Derecho a decidir: (18) La soberanía reside en el pueblo

      Quizá Vds. recuerden una película de John Wayne, esta vez era irlandés, no vaquero, “El hombre tranquilo”. Si no recuerdan a John Wayne, recordarán a Maureen O’Hara, una pelirroja cuya melena impactaba en aquellas primeras películas de “color by technicolor”.

                Los irlandeses se han hecho acreedores al tópico de pendencieros y bravucones, pero son amables. No daré explicaciones ideológicas fáciles, pero muchas veces la gente que ha sido educada creyendo estar en posesión de toda la Verdad son insaciables y no se conforman con tener bastante razón; si no se les da toda se vuelven pendencieros.
                Digamos en descargo de esa liturgia violenta que muchos problemas se arreglaban luego, pacíficamente, en el pub alrededor de media docena de jarras de cerveza, que una no bastaba. Por ahí era por donde tendrían que haber empezado. Entonces quizá no hubiera sido tan dramáticas las divergencias y, en cualquier caso, siempre habría jarras de cerveza.
                España es país donde hay muchos “poseedores de toda la Verdad” empeñados en  imponérsela a todos los demás. Hoy, pese a la humildad que da la realidad, aun hay gente inflamada de violencia intolerante. Gastan la mitad de su vida diciendo; “esto no se puede tolerar”, o “hay que acabar con ellos”, o “no tragaremos”. Vano desperdicio de energía. Al final casi todo resulta “tolerable”; no se consigue “acabar con nadie”, salvo las pobres víctimas individuales; y acabamos “tragando” todo lo que nos echen y no sólo  jarras de cerveza o vasos de vino, ¡que era por donde debíamos haber empezado!.
                “¡Son unos traidores!”, gritan, y suben al campanario llamando a rebato para iniciar la cruzada, siempre “santa”. “¡Que llamen a la policía!”, gritan los que, porque no tienen razón, recurren a la fuerza “legalizada” para imponer su sinrazón. ¿Recuerdan a Fraga vociferando “la calle es mía”. ¡Cuanta violencia, Dios mío, animada de espíritu destructivo e intolerante contra quienes, simplemente, piensan de otro modo! Que tampoco es tanto pecado pensar.
                La función de las Fuerzas y Cuerpos de Seguridad del Estado, la Constitución, está bien clara: “Las Fuerzas y Cuerpos de Seguridad del Estado, bajo la dependencia del Gobierno, tendrá como misión proteger el libre ejercicio de los derechos y libertades y garantizar la seguridad ciudadana”. ¿Lo hacen? Desgraciadamente no muchas veces.

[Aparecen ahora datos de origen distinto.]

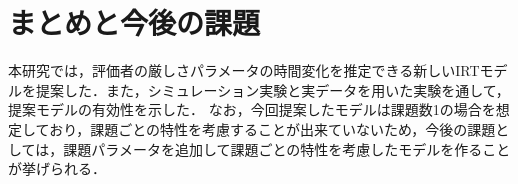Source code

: \documentclass[dvipdfmx, twocolumn, a4paper]{hcresume}
\begin{document}
\section{まとめと今後の課題}
本研究では，評価者の厳しさパラメータの時間変化を推定できる新しいIRTモデルを提案した．また，シミュレーション実験と実データを用いた実験を通して，提案モデルの有効性を示した．
なお，今回提案したモデルは課題数1の場合を想定しており，課題ごとの特性を考慮することが出来ていないため，今後の課題としては，課題パラメータを追加して課題ごとの特性を考慮したモデルを作ることが挙げられる．
{\small


}
\end{document}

                No cabe llamar al ejército para atropellar la seguridad ciudadana. Las Fuerzas y Cuerpos de Seguridad del Estado tienen “como misión”, proteger el libre ejercicio del derecho de petición. Eso incluye el derecho de pedir una modificación del Estatuto de Autonomía que decida cualquier Parlamento autonómico en su “ámbito propio de decisión”; el derecho a solicitar un cambio de la Constitución, que aun no se ha pedido; y, aun, a que las Cortes Generales dicten la correspondiente Ley orgánica aceptando la modificación o, si no lo consideran, siempre dentro del “ámbito propio de decisión”, rechacen la propuesta.
                Cualquier persona lo aceptará de buen grado; ésa es la ley. No hay otra opción. Cuanto más arriscado sea alguien y más pacífico el trato que reciba, más clara será su desmesura si se enfada. La única violencia de la discusión será la que aporte el violento. Por eso los violentos están solos. Salvo cuando se juntan los que  hay por todas partes y entran en resonancia los unos y los otros. A todos hay que dejarlos solos. “Si uno no quiere, dos no discuten”. Los violentos se cuecen en el jugo de su propia violencia. La amabilidad del interlocutor hace desaforados los gritos del gritón. Seamos pues amables hasta con el impertinente por respeto a uno mismo, no por táctica.
                Pero recordemos, hay otra solución: cambiar esta Constitución franco-borbónica heredada de la dictadura por una Constitución democrática que elijamos libremente. Los representantes de los ciudadanos tienen que acoger el sentimiento ciudadano. Si no lo hacen  habrá un divorcio entre quienes tenemos la soberanía (“la soberanía reside en el pueblo del que emanan todos los poderes del Estado”, art. 1.2,CE78) y quienes nos representan tan mal porque no acogen lo que nosotros queremos.
                Los Diputados deben ser conscientes de que sólo son representantes no soberanos.